▸ TASK DESCRIPTION: Nothing but the lines below from the one containing "ほてる に とまります" through the one containing "is very noncommutative" should appear in the answer, exact and without pictures.

▸ DATA PROVIDED:

------

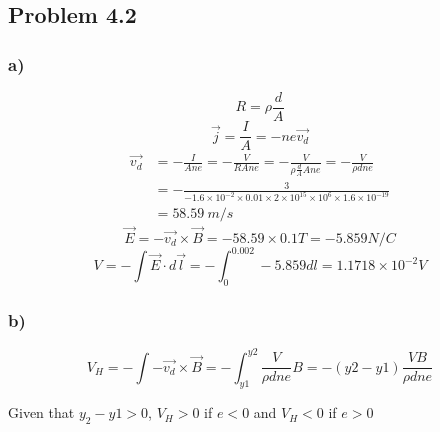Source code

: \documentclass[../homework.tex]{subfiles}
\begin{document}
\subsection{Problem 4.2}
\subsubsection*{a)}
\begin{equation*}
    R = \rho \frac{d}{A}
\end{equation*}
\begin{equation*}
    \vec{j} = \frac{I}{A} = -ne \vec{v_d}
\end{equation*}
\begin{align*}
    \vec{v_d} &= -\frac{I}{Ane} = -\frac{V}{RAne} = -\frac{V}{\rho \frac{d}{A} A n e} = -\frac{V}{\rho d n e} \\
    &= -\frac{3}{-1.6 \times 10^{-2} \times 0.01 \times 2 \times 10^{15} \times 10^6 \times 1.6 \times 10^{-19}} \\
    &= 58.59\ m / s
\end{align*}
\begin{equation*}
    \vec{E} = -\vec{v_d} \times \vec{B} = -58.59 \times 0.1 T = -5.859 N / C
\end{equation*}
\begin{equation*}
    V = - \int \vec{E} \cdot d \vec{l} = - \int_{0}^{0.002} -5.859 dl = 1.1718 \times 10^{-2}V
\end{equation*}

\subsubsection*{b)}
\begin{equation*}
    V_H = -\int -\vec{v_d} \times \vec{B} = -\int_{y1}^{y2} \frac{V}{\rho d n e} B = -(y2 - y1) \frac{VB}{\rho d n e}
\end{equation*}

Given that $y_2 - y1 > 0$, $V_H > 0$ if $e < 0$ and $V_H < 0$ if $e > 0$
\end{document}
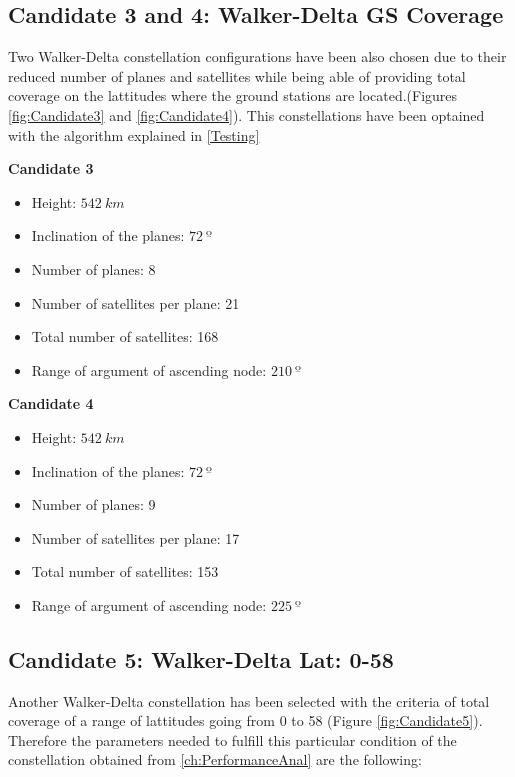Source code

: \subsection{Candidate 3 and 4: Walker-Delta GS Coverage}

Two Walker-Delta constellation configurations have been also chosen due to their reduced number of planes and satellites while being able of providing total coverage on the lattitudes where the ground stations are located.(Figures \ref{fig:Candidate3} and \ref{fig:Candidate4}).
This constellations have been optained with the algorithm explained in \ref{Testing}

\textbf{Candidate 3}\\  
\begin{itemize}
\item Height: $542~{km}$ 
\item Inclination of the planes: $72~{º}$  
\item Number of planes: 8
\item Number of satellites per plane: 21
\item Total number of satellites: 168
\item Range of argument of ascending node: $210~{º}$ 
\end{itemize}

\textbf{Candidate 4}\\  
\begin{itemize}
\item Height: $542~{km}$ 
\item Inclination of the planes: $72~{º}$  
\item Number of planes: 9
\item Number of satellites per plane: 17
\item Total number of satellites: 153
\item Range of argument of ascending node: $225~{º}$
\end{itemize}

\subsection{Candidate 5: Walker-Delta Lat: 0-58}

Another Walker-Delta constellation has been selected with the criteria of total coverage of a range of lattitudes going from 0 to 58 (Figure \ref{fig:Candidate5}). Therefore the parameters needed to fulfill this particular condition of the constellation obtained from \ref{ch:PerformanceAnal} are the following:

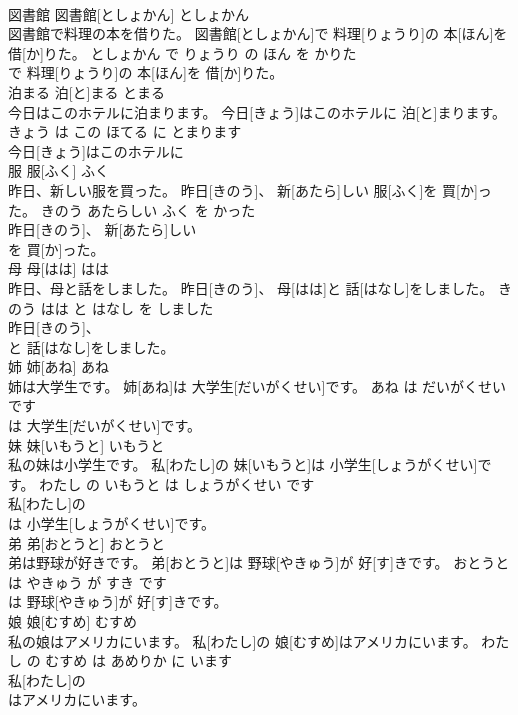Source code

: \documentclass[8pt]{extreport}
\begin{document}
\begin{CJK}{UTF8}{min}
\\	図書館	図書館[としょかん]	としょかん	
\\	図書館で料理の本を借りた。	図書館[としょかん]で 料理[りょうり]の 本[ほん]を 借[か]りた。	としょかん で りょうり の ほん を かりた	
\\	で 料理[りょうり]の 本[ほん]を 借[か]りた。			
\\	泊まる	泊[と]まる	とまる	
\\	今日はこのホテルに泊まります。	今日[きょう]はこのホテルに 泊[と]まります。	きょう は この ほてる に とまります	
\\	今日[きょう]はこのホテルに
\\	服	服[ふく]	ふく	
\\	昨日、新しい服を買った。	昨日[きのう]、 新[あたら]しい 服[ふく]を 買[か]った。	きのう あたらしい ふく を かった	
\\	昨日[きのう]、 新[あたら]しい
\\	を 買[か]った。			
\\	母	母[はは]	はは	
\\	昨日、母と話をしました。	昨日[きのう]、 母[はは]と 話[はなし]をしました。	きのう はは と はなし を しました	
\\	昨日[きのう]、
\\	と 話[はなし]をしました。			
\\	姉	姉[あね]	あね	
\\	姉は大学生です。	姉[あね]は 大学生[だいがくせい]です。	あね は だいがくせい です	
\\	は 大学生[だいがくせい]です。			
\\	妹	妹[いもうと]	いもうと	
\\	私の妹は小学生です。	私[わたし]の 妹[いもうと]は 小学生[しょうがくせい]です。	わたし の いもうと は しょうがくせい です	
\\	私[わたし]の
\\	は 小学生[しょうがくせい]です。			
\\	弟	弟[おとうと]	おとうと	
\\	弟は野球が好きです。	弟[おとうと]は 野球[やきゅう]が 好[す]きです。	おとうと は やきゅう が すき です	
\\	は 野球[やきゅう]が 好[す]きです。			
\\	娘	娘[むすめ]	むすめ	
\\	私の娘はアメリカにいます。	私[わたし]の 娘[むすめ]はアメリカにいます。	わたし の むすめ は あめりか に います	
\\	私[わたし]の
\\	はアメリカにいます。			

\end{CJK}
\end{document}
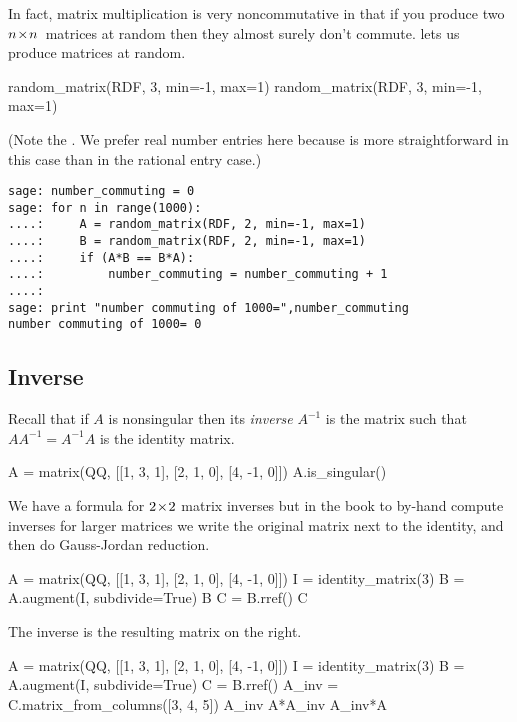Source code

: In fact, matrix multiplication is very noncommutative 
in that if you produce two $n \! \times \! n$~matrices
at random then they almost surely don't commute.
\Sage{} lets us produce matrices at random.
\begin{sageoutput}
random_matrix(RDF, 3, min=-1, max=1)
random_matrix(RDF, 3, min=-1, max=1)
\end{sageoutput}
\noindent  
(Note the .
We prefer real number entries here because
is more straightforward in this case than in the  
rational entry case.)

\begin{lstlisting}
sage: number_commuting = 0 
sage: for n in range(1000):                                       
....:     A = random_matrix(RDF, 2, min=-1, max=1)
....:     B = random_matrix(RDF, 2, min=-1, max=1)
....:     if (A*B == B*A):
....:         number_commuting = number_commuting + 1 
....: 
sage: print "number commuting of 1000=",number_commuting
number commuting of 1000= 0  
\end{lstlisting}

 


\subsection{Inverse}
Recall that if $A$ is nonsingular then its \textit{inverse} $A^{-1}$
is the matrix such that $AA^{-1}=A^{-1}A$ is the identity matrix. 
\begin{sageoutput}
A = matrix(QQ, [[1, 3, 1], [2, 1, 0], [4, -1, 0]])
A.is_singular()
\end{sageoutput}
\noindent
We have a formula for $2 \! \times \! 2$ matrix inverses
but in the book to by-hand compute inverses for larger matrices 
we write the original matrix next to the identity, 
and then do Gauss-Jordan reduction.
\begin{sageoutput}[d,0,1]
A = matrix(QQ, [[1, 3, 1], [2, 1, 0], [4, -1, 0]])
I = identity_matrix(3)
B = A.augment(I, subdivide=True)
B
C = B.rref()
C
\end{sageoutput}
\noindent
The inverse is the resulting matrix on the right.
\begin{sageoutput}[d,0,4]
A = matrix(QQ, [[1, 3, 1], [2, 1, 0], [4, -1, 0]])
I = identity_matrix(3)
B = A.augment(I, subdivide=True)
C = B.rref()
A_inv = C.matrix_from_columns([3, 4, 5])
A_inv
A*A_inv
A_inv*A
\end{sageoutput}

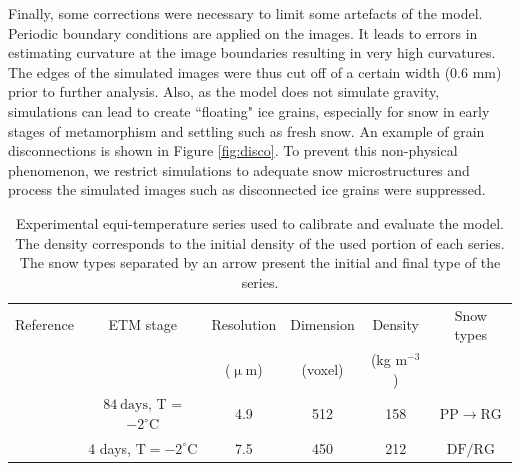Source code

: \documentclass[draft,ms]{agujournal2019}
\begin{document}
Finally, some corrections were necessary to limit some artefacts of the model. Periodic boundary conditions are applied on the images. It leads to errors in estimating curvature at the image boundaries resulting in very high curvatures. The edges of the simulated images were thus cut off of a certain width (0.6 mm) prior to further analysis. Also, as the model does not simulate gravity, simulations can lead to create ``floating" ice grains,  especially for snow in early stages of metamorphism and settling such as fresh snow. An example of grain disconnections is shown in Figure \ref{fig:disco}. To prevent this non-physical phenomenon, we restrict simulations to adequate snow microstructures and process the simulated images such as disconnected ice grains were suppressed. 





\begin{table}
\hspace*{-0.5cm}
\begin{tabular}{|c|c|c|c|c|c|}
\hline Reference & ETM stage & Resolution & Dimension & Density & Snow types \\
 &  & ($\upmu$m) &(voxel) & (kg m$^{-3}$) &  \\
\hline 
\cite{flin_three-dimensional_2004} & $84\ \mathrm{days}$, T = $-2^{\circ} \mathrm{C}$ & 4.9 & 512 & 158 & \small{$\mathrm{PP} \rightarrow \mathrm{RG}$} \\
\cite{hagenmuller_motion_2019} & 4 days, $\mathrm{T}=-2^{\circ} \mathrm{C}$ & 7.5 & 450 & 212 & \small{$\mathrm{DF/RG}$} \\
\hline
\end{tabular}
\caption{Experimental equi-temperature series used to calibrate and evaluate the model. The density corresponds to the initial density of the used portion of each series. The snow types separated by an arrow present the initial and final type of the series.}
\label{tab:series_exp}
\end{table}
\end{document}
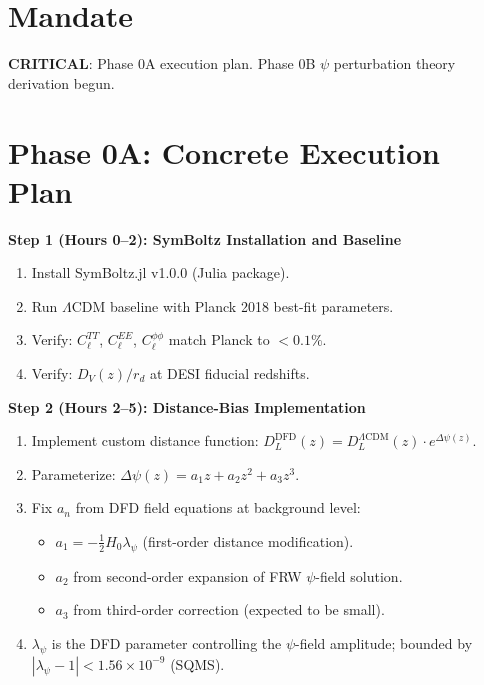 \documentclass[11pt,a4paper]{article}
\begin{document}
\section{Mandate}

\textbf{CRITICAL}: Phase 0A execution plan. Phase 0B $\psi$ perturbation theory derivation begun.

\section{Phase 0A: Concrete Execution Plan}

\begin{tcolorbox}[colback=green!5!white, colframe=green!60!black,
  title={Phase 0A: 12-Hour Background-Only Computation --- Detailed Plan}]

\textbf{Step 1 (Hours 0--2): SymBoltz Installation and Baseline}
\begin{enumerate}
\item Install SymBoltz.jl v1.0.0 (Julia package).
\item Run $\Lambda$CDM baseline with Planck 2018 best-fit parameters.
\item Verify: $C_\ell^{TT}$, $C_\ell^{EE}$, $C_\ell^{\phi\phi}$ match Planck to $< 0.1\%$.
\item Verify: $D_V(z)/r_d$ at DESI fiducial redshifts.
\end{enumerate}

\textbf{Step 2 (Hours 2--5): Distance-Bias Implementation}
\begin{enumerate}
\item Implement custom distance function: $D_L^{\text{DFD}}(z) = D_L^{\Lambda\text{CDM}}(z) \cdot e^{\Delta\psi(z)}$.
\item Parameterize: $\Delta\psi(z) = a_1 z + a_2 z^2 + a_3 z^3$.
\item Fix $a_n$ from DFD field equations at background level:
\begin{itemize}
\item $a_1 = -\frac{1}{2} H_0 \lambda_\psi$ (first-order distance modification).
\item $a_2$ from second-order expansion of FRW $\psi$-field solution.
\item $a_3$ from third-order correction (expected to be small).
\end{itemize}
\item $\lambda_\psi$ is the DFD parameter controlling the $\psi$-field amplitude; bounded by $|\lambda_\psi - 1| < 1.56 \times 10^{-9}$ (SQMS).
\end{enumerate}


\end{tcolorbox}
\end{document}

------

▸ EXERCISE ANSWER:
\\	今日はこのホテルに泊まります。	今日[きょう]はこのホテルに 泊[と]まります。	きょう は この ほてる に とまります	
\\	今日[きょう]はこのホテルに
\\	服	服[ふく]	ふく	
\\	昨日、新しい服を買った。	昨日[きのう]、 新[あたら]しい 服[ふく]を 買[か]った。	きのう あたらしい ふく を かった	
\\	昨日[きのう]、 新[あたら]しい
\\	を 買[か]った。			
\\	母	母[はは]	はは	
\\	昨日、母と話をしました。	昨日[きのう]、 母[はは]と 話[はなし]をしました。	きのう はは と はなし を しました	
\\	昨日[きのう]、
\\	と 話[はなし]をしました。			
\\	姉	姉[あね]	あね	
\\	姉は大学生です。	姉[あね]は 大学生[だいがくせい]です。	あね は だいがくせい です	
\\	は 大学生[だいがくせい]です。			
\\	妹	妹[いもうと]	いもうと	
\\	私の妹は小学生です。	私[わたし]の 妹[いもうと]は 小学生[しょうがくせい]です。	わたし の いもうと は しょうがくせい です	
\\	私[わたし]の
\\	は 小学生[しょうがくせい]です。			
\\	弟	弟[おとうと]	おとうと	
\\	弟は野球が好きです。	弟[おとうと]は 野球[やきゅう]が 好[す]きです。	おとうと は やきゅう が すき です	
\\	は 野球[やきゅう]が 好[す]きです。			
\\	娘	娘[むすめ]	むすめ	
\\	私の娘はアメリカにいます。	私[わたし]の 娘[むすめ]はアメリカにいます。	わたし の むすめ は あめりか に います	
\\	私[わたし]の
\\	はアメリカにいます。			

\end{CJK}
\end{document}
Source code

: In fact, matrix multiplication is very noncommutative 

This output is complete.